- **Problem**
A word-for-word restatement of the listing is the only acceptable answer.

- **Records shown**
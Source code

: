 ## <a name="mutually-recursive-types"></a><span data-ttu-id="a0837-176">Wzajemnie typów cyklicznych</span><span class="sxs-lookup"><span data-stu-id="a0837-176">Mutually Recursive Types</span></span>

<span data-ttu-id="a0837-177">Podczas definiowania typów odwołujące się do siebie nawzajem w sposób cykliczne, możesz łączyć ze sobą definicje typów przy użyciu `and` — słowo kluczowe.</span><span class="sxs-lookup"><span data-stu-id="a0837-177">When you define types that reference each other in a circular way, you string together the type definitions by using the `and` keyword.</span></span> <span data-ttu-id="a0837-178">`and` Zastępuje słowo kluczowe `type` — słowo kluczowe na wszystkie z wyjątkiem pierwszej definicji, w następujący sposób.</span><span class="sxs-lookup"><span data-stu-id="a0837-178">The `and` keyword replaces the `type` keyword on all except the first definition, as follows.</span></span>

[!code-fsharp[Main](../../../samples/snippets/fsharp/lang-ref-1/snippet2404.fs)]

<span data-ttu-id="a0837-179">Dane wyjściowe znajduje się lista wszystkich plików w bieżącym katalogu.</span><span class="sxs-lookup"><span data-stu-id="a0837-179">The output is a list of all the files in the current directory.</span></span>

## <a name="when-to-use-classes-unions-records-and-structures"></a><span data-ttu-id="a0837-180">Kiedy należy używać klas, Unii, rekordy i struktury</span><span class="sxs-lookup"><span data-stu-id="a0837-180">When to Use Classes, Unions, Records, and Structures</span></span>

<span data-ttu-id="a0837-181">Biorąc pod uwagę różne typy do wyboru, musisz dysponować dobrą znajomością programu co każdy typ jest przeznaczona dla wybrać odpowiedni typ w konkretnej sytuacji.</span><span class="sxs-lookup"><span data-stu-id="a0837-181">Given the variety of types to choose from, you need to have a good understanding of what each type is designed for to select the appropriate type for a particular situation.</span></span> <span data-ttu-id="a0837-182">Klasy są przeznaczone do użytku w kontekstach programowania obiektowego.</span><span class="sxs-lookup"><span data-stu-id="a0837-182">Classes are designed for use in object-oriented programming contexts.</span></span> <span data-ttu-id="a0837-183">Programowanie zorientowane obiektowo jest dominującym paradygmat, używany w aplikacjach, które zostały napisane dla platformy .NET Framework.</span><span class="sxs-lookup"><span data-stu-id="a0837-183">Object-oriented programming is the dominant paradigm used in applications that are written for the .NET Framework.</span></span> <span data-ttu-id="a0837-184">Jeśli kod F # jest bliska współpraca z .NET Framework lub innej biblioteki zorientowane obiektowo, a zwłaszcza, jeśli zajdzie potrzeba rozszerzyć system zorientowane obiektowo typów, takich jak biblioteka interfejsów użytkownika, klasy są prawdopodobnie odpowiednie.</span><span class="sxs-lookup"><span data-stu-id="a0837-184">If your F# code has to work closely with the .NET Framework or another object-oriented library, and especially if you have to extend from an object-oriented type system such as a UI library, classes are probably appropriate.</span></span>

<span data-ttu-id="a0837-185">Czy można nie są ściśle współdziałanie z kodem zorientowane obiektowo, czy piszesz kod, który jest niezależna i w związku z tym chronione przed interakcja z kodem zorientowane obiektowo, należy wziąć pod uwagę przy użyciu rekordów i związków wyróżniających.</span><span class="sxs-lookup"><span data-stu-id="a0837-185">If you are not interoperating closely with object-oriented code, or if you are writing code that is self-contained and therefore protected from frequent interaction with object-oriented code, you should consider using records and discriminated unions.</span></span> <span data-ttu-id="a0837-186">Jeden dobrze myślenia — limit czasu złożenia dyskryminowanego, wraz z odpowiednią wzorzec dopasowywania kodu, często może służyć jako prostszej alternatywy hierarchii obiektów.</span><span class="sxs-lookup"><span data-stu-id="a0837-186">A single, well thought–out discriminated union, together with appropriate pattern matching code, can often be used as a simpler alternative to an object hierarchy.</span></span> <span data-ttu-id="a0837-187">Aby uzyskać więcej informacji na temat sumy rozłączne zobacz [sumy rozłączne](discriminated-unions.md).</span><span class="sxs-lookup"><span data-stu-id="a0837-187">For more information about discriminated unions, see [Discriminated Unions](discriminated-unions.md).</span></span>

- **Result of the exercise**
Source code

: ## <a name="mutually-recursive-types"></a><span data-ttu-id="a0837-176">Wzajemnie typów cyklicznych</span><span class="sxs-lookup"><span data-stu-id="a0837-176">Mutually Recursive Types</span></span>

<span data-ttu-id="a0837-177">Podczas definiowania typów odwołujące się do siebie nawzajem w sposób cykliczne, możesz łączyć ze sobą definicje typów przy użyciu `and` — słowo kluczowe.</span><span class="sxs-lookup"><span data-stu-id="a0837-177">When you define types that reference each other in a circular way, you string together the type definitions by using the `and` keyword.</span></span> <span data-ttu-id="a0837-178">`and` Zastępuje słowo kluczowe `type` — słowo kluczowe na wszystkie z wyjątkiem pierwszej definicji, w następujący sposób.</span><span class="sxs-lookup"><span data-stu-id="a0837-178">The `and` keyword replaces the `type` keyword on all except the first definition, as follows.</span></span>

[!code-fsharp[Main](../../../samples/snippets/fsharp/lang-ref-1/snippet2404.fs)]

<span data-ttu-id="a0837-179">Dane wyjściowe znajduje się lista wszystkich plików w bieżącym katalogu.</span><span class="sxs-lookup"><span data-stu-id="a0837-179">The output is a list of all the files in the current directory.</span></span>

## <a name="when-to-use-classes-unions-records-and-structures"></a><span data-ttu-id="a0837-180">Kiedy należy używać klas, Unii, rekordy i struktury</span><span class="sxs-lookup"><span data-stu-id="a0837-180">When to Use Classes, Unions, Records, and Structures</span></span>

<span data-ttu-id="a0837-181">Biorąc pod uwagę różne typy do wyboru, musisz dysponować dobrą znajomością programu co każdy typ jest przeznaczona dla wybrać odpowiedni typ w konkretnej sytuacji.</span><span class="sxs-lookup"><span data-stu-id="a0837-181">Given the variety of types to choose from, you need to have a good understanding of what each type is designed for to select the appropriate type for a particular situation.</span></span> <span data-ttu-id="a0837-182">Klasy są przeznaczone do użytku w kontekstach programowania obiektowego.</span><span class="sxs-lookup"><span data-stu-id="a0837-182">Classes are designed for use in object-oriented programming contexts.</span></span> <span data-ttu-id="a0837-183">Programowanie zorientowane obiektowo jest dominującym paradygmat, używany w aplikacjach, które zostały napisane dla platformy .NET Framework.</span><span class="sxs-lookup"><span data-stu-id="a0837-183">Object-oriented programming is the dominant paradigm used in applications that are written for the .NET Framework.</span></span> <span data-ttu-id="a0837-184">Jeśli kod F # jest bliska współpraca z .NET Framework lub innej biblioteki zorientowane obiektowo, a zwłaszcza, jeśli zajdzie potrzeba rozszerzyć system zorientowane obiektowo typów, takich jak biblioteka interfejsów użytkownika, klasy są prawdopodobnie odpowiednie.</span><span class="sxs-lookup"><span data-stu-id="a0837-184">If your F# code has to work closely with the .NET Framework or another object-oriented library, and especially if you have to extend from an object-oriented type system such as a UI library, classes are probably appropriate.</span></span>

<span data-ttu-id="a0837-185">Czy można nie są ściśle współdziałanie z kodem zorientowane obiektowo, czy piszesz kod, który jest niezależna i w związku z tym chronione przed interakcja z kodem zorientowane obiektowo, należy wziąć pod uwagę przy użyciu rekordów i związków wyróżniających.</span><span class="sxs-lookup"><span data-stu-id="a0837-185">If you are not interoperating closely with object-oriented code, or if you are writing code that is self-contained and therefore protected from frequent interaction with object-oriented code, you should consider using records and discriminated unions.</span></span> <span data-ttu-id="a0837-186">Jeden dobrze myślenia — limit czasu złożenia dyskryminowanego, wraz z odpowiednią wzorzec dopasowywania kodu, często może służyć jako prostszej alternatywy hierarchii obiektów.</span><span class="sxs-lookup"><span data-stu-id="a0837-186">A single, well thought–out discriminated union, together with appropriate pattern matching code, can often be used as a simpler alternative to an object hierarchy.</span></span> <span data-ttu-id="a0837-187">Aby uzyskać więcej informacji na temat sumy rozłączne zobacz [sumy rozłączne](discriminated-unions.md).</span><span class="sxs-lookup"><span data-stu-id="a0837-187">For more information about discriminated unions, see [Discriminated Unions](discriminated-unions.md).</span></span>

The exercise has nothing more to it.